- [Aim of the task] Scan the data below and pick out the lines containing the word "html".

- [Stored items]
^^^^
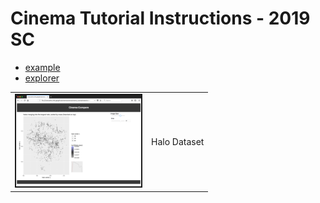 # Cinema Tutorial Instructions - 2019 SC

- [example](materials/example_compare.html)
- [explorer](materials/cinema_explorer.html)

<table>

<tr>
<td><a href="../2019-01_ECP/materials/halo.html"><img src="../2019-01_ECP/materials/thumbs/halo.png" width="200" border="2"></a></td>
<td>Halo Dataset</td>
</tr>

</table>

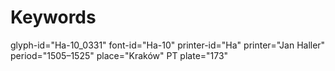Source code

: # Keywords
glyph-id="Ha-10_0331"
font-id="Ha-10"
printer-id="Ha"
printer="Jan Haller"
period="1505–1525"
place="Kraków"
PT plate="173"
^^^^
- [Exercise answer]
- [example](materials/example_compare.html)
- [explorer](materials/cinema_explorer.html)
<td><a href="../2019-01_ECP/materials/halo.html"><img src="../2019-01_ECP/materials/thumbs/halo.png" width="200" border="2"></a></td>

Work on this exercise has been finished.